Life with a large cloud: Lessons learned
March 1, 2012Many companies are just getting started with cloud computing, but others are already well entrenched. Indeed, some organizations in this latter camp have built massive private clouds that support significant portions of their operations.
These giant, multi-petabyte clouds present unique management challenges for CIOs and business leaders, including ensuring adequate security and service levels, and positioning the new cloud offering in such a way that internal customers want to use it. And because so much about cloud services is relatively new, organizations are learning to deal with the hurdles even as they deploy these mega-clouds.
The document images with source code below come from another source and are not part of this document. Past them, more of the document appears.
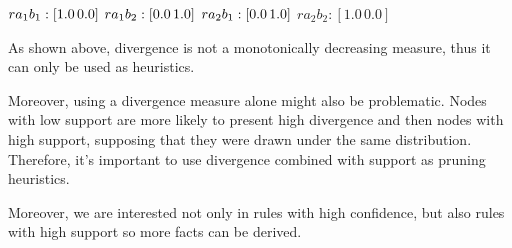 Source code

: $r a_1 b_1 : [1.0 \, 0.0] \\$
$r a_1 b_2 : [0.0 \, 1.0] \\$
$r a_2 b_1 : [0.0 \, 1.0] \\$
$r a_2 b_2 : [1.0 \, 0.0]$

As shown above, divergence is not a monotonically decreasing measure, thus it can only be used as heuristics.


Moreover, using a divergence measure alone might also be problematic. Nodes with low support are more likely to present high divergence and then nodes with high support, supposing that they were drawn under the same distribution. Therefore, it's important to use divergence combined with support as pruning heuristics.

Moreover, we are interested not only in rules with high confidence, but also rules with high support so more facts can be derived.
The biggest challenge in implementing private clouds is the massive culture and operating model shift from a ‘do-it-for-users’ model to a ‘user self-service’ model."…
"To me, the biggest challenge in implementing private clouds is the massive culture and operating model shift from a ‘do-it-for-users’ model to a ‘user self-service’ model," says Frank Gens, senior vice president and chief analyst at research firm IDC in Framingham, Mass. "The entire IT service delivery model — from design through deployment and operation, and on through support — all needs to be overhauled."
Big-cloud adopters are dealing with these and other hurdles as they implement and use service-based computing infrastructures.
Integration with legacy systems
Enterprises aren’t moving to an all-cloud environment overnight, and the integration between private clouds and the legacy infrastructure still in place is a key issue.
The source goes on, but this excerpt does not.